However, the tone had changed somewhat two days later, when the editorial said that:
"Cleanliness is supremely beneficial, but it involves some trouble and, what is worse, some expense; but in the long run commonsense prevails, and everyone testifies to the advantages of the result."

In January 1856, Bazalgette described to the Board the problems they had inherited:

"...the whole of the sewage passed down sewers from the high ground at right angles to the Thames into the low grounds adjoining the Thames, where at high water it was pent up in the sewers, forming great elongated cesspools of stagnant sewage, and then when the tide went down and opened the outlets the sewage was poured into the river at low water at a time when there was very little water in the river."
He proposed a scheme of intercepting sewers (fundamentally that of the last Metropolitan Commission) running parallel to the river and terminating at Barking on the north side (with three sewers) and at Erith on the south (with two). These would intercept the flows from existing sewers, but instead of allowing them to discharge directly into the Thames in London, their flows would be conveyed to the outfalls mentioned, and discharged at points where pestilent conditions were less likely to arise. Overall, the length of these sewers was to be 161km. At first, the plans were rejected on the basis that they discharged the sewage within the metropolitan boundaries, and were therefore in breach of the Metropolis Local Management Act. The Board replied that they had considered siting the outfalls below Gravesend, but that this would cost between £1 million and £2 million extra, with no benefit to ratepayers, and that this plan would only be considered if the government met the additional cost.

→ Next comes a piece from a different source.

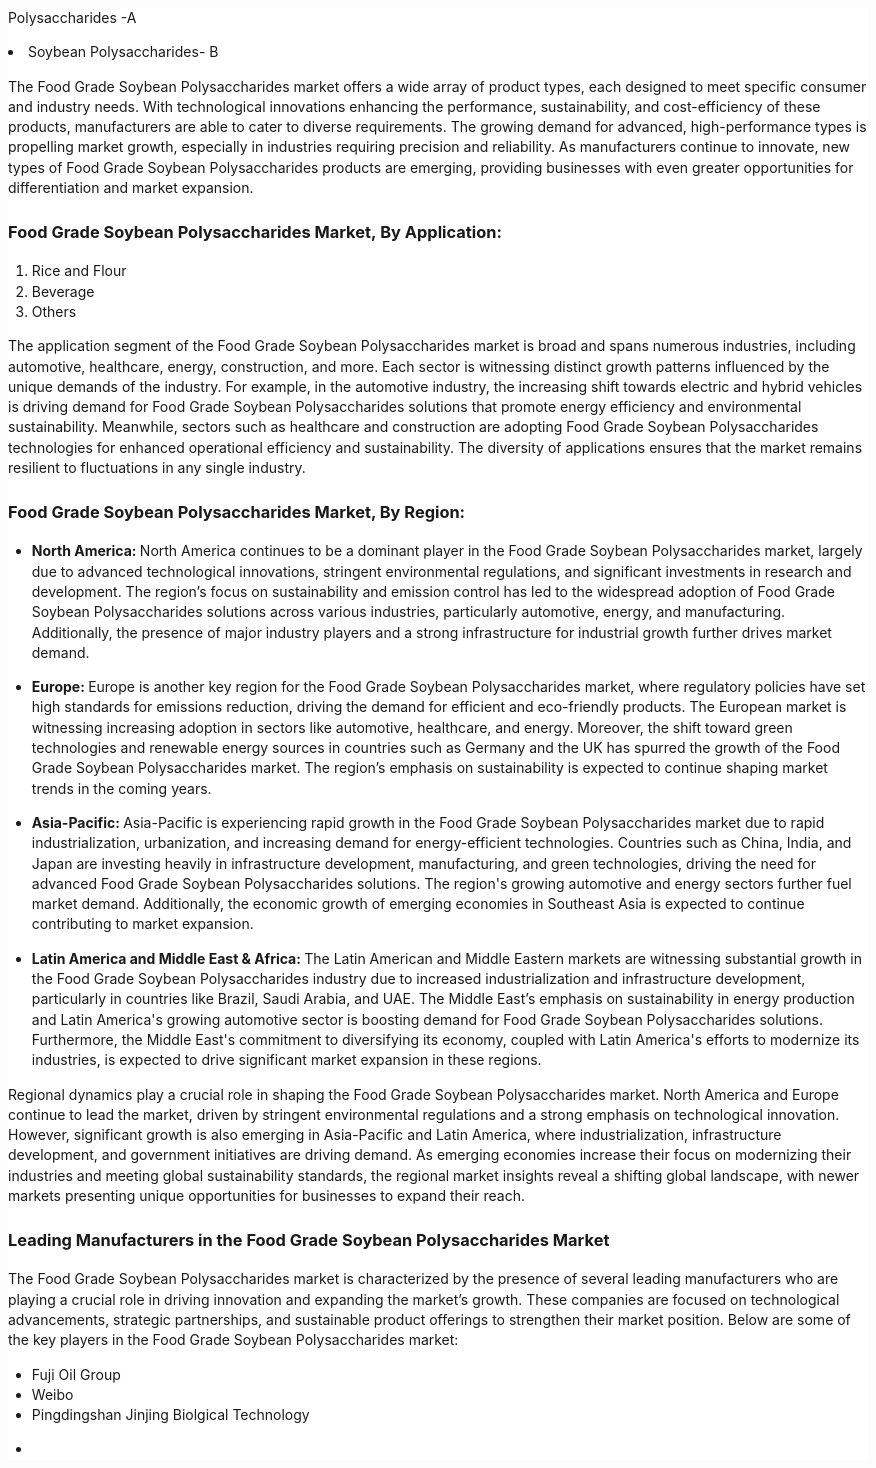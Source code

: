 Polysaccharides -A<li> Soybean Polysaccharides- B</li></ol><p>The Food Grade Soybean Polysaccharides market offers a wide array of product types, each designed to meet specific consumer and industry needs. With technological innovations enhancing the performance, sustainability, and cost-efficiency of these products, manufacturers are able to cater to diverse requirements. The growing demand for advanced, high-performance types is propelling market growth, especially in industries requiring precision and reliability. As manufacturers continue to innovate, new types of Food Grade Soybean Polysaccharides products are emerging, providing businesses with even greater opportunities for differentiation and market expansion.</p><h3>Food Grade Soybean Polysaccharides Market,&nbsp;By Application:</h3><ol><li>Rice and Flour<li> Beverage<li> Others</li></ol><p>The application segment of the Food Grade Soybean Polysaccharides market is broad and spans numerous industries, including automotive, healthcare, energy, construction, and more. Each sector is witnessing distinct growth patterns influenced by the unique demands of the industry. For example, in the automotive industry, the increasing shift towards electric and hybrid vehicles is driving demand for Food Grade Soybean Polysaccharides solutions that promote energy efficiency and environmental sustainability. Meanwhile, sectors such as healthcare and construction are adopting Food Grade Soybean Polysaccharides technologies for enhanced operational efficiency and sustainability. The diversity of applications ensures that the market remains resilient to fluctuations in any single industry.</p><h3>Food Grade Soybean Polysaccharides Market, By Region:</h3><ul><li><p><strong>North America:&nbsp;</strong>North America continues to be a dominant player in the Food Grade Soybean Polysaccharides market, largely due to advanced technological innovations, stringent environmental regulations, and significant investments in research and development. The region&rsquo;s focus on sustainability and emission control has led to the widespread adoption of Food Grade Soybean Polysaccharides solutions across various industries, particularly automotive, energy, and manufacturing. Additionally, the presence of major industry players and a strong infrastructure for industrial growth further drives market demand.</p></li><li><p><strong><strong>Europe:&nbsp;</strong></strong>Europe is another key region for the Food Grade Soybean Polysaccharides market, where regulatory policies have set high standards for emissions reduction, driving the demand for efficient and eco-friendly products. The European market is witnessing increasing adoption in sectors like automotive, healthcare, and energy. Moreover, the shift toward green technologies and renewable energy sources in countries such as Germany and the UK has spurred the growth of the Food Grade Soybean Polysaccharides market. The region&rsquo;s emphasis on sustainability is expected to continue shaping market trends in the coming years.</p></li><li><p><strong><strong>Asia-Pacific:&nbsp;</strong></strong>Asia-Pacific is experiencing rapid growth in the Food Grade Soybean Polysaccharides market due to rapid industrialization, urbanization, and increasing demand for energy-efficient technologies. Countries such as China, India, and Japan are investing heavily in infrastructure development, manufacturing, and green technologies, driving the need for advanced Food Grade Soybean Polysaccharides solutions. The region's growing automotive and energy sectors further fuel market demand. Additionally, the economic growth of emerging economies in Southeast Asia is expected to continue contributing to market expansion.</p></li><li><p><strong><strong>Latin America and Middle East &amp; Africa:&nbsp;</strong></strong>The Latin American and Middle Eastern markets are witnessing substantial growth in the Food Grade Soybean Polysaccharides industry due to increased industrialization and infrastructure development, particularly in countries like Brazil, Saudi Arabia, and UAE. The Middle East&rsquo;s emphasis on sustainability in energy production and Latin America's growing automotive sector is boosting demand for Food Grade Soybean Polysaccharides solutions. Furthermore, the Middle East's commitment to diversifying its economy, coupled with Latin America's efforts to modernize its industries, is expected to drive significant market expansion in these regions.</p></li></ul><p>Regional dynamics play a crucial role in shaping the Food Grade Soybean Polysaccharides market. North America and Europe continue to lead the market, driven by stringent environmental regulations and a strong emphasis on technological innovation. However, significant growth is also emerging in Asia-Pacific and Latin America, where industrialization, infrastructure development, and government initiatives are driving demand. As emerging economies increase their focus on modernizing their industries and meeting global sustainability standards, the regional market insights reveal a shifting global landscape, with newer markets presenting unique opportunities for businesses to expand their reach.</p><h3><strong>Leading Manufacturers in the Food Grade Soybean Polysaccharides Market</strong></h3><p>The Food Grade Soybean Polysaccharides market is characterized by the presence of several leading manufacturers who are playing a crucial role in driving innovation and expanding the market&rsquo;s growth. These companies are focused on technological advancements, strategic partnerships, and sustainable product offerings to strengthen their market position. Below are some of the key players in the Food Grade Soybean Polysaccharides market:</p></div><div class="article-main__content" data-test-id="publishing-text-block"><ul><li><span class="">Fuji Oil Group<li> Weibo<li> Pingdingshan Jinjing Biolgical Technology<li>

After being held up by innumerable bureaucratic delays, an Act of Parliament in August 1858 essentially gave the Board a free hand in drainage matters. It was no coincidence that 1858 was known as the "Year of the Great Stink" as a result of a particularly hot summer accelerating the decay of the already-fetid Thames. The smell was so strong that sheets soaked in disinfectant were hung at the windows of the House of Commons in an ineffective effort to dispel the stench, and one London newspaper commented that the smell, "created as much anxiety in the public mind as did the revolt in India last year". Certainly, bills being debated in the Commons were resolved by those present much more quickly than any previously! Such an incident had been warned of in 1855 when the scientist Michael Faraday wrote a letter to The Times detailing an unpleasant encounter of his own with the Thames, and suggesting that something should be done. Bazalgette was instructed by Benjamin Disraeli (the Prime Minister) to deal with the "stink" before Londoners were asphyxiated and the problem became political. Bazalgette immediately implemented his scheme of intercepting sewers. Using over 318,000,000 bricks, Bazalgette laid the intercepting sewers at a fall of 2 feet per mile, designing them to cater for twice the average volume of sewage to allow for daily variation in flow, and providing for rainfall and heavy storms. He constructed outfall reservoirs to retain up to six hours' worth of sewage flow, and the main pumping engine at Crossness moved 5½ tons of sewage with each stroke. The sewage was left untreated, and it was then discharged into the ebb tide. Experimentation has now shown that, in limiting the discharge to these intermittent tidal conditions, the sewage was transported as far out to sea as if it been discharged continuously a further 19km closer to the sea (as in the scheme for which the government had campaigned).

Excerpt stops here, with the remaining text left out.